I’m sort of starting to see this year as a transition. Nothing’s really changing so much as I feel like I’m preparing for changes. I feel like I’m reaching some solid personal growth, but it’s not totally embedded yet.
For instance, I’m giving myself till the anniversary of our split to be bothered by anything related to Ryan anymore. I mean, we were integrated and I’m a nostalgic sap, so a year worth of ‘firsts’ without him has been…I dunno, I guess I wouldn’t say hard but I’ve definitely been aware of all these moments. But beyond a year? Well then I’m just dwelling for no reason. That time in my life is over. It had a hand in shaping me, but it won’t continue affecting my day-to-day.
So we’ll just wait and see whether I can actually follow through with that.

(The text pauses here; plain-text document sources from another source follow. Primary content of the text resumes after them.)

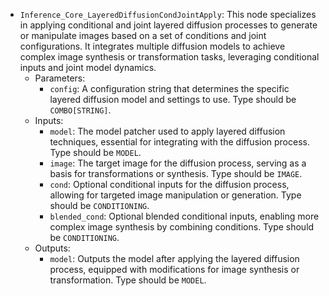 - `Inference_Core_LayeredDiffusionCondJointApply`: This node specializes in applying conditional and joint layered diffusion processes to generate or manipulate images based on a set of conditions and joint configurations. It integrates multiple diffusion models to achieve complex image synthesis or transformation tasks, leveraging conditional inputs and joint model dynamics.
    - Parameters:
        - `config`: A configuration string that determines the specific layered diffusion model and settings to use. Type should be `COMBO[STRING]`.
    - Inputs:
        - `model`: The model patcher used to apply layered diffusion techniques, essential for integrating with the diffusion process. Type should be `MODEL`.
        - `image`: The target image for the diffusion process, serving as a basis for transformations or synthesis. Type should be `IMAGE`.
        - `cond`: Optional conditional inputs for the diffusion process, allowing for targeted image manipulation or generation. Type should be `CONDITIONING`.
        - `blended_cond`: Optional blended conditional inputs, enabling more complex image synthesis by combining conditions. Type should be `CONDITIONING`.
    - Outputs:
        - `model`: Outputs the model after applying the layered diffusion process, equipped with modifications for image synthesis or transformation. Type should be `MODEL`.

I have a goal to be more honest with a few people about my view of our personal relationship. There’s no ETA on that though. That’s just a big one and it’s a big enough step to acknowledge the need, so I’m giving myself time on this one.
And the big struggle has been the who am i/what do i want, million dollar question– so I’ve been keeping a list of Facts about myself. Things that are truly in my essence & not just situational.
I’m still fighting to get some sort of routine exercising going…but my sporadic bursts of exercise are becoming more regular, so I’m calling that minor progress. lol
Eh, one step at a time. I’m not together, but I’m getting there.